On the face of it, what we see is strange. We see the create command
three times, once in STL_QUERYTEXT
and twice in
STL_DDLTEXT
, and then we see in STL_QUERYTEXT
a final command of SELECT
, which is being used for a
padb_fetch_sample
, which is a query typically issued by
ANALYZE
.
Now, I have in fact observed in the past that which is logged in
these system tables is not strictly the text of the commands
issued. This can be seen here in the final command, which is a status
message followed by SQL, or in the messages logged by
VACUUM
, which behaves in the same way.
If you approach these tables expecting them to behave as they are described in the docs and as their names indicate, and to contain only DDL/SQL commands, you will be disappointed. You will need to parse the output, it can be arbitrary, and you have no idea what it can be until you happen to see it.

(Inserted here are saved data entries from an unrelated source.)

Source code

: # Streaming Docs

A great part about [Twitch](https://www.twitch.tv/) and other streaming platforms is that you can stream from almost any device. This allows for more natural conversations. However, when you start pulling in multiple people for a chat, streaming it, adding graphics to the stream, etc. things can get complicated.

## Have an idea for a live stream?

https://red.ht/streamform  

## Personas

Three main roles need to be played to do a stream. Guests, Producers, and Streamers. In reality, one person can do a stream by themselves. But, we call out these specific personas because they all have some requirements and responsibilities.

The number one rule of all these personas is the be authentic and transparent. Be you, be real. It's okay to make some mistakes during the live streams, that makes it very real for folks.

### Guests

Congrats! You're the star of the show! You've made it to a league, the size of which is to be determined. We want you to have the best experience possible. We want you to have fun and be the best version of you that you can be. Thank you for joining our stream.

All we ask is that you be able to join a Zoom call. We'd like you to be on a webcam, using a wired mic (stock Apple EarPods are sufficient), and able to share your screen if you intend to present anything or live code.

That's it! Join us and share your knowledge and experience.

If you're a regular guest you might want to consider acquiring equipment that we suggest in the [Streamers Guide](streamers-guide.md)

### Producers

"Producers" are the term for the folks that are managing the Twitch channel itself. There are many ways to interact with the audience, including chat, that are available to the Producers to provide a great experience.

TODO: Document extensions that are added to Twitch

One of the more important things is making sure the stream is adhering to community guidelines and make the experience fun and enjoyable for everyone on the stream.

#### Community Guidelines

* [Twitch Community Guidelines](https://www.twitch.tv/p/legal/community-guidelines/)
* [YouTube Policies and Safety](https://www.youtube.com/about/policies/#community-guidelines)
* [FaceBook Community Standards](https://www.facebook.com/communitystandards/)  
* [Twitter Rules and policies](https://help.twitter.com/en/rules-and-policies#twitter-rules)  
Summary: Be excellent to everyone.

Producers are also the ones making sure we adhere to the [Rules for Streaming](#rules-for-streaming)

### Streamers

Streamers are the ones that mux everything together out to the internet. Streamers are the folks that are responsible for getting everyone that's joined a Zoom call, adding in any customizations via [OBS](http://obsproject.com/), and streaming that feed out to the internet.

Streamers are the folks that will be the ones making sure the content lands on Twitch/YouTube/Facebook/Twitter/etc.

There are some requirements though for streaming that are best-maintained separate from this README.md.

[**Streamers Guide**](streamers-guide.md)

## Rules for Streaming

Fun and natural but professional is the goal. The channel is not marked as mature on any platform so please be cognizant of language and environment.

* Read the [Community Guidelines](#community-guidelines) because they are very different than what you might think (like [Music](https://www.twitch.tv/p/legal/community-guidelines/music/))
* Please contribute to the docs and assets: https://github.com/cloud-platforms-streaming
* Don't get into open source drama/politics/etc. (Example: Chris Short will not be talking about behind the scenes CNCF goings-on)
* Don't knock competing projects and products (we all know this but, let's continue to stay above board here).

What I think is actually happening here is that the text in
STL_DDLTEXT
is a bug, and the wrong SQL text is being
logged.
If we examine the counts of tables, views and procedures before and
after CREATE MATERIALIZED VIEW
, we see the command creates
one table, one view and one procedure.
I think what’s happening is that the first command is the
CREATE MATERIALIZED VIEW
we actually issued, which must be
creating the view and since this it the first command and so the table
which will be created does not yet exist, it must be this view is
created with late binding; and the second and third commands are
actually a CREATE PROCEDURE
followed by a
CREATE TABLE AS
, and the final command is the automatic
sampling of data performed by the inherent ANALYZE
issued
by CREATE TABLE AS
.
A materialized view, then, is a normal view (with the name passed by
the caller to CREATE MATERIALIZED VIEW
) which points at a
normal table created by Redshift, which is used to store the
materialized rows, but we also have a mysterious (but to be explained)
procedure.
This explains why materialized views are listed in
pg_class
with the relkind
‘v’; what we’re
seeing there is the view part of the materialized view.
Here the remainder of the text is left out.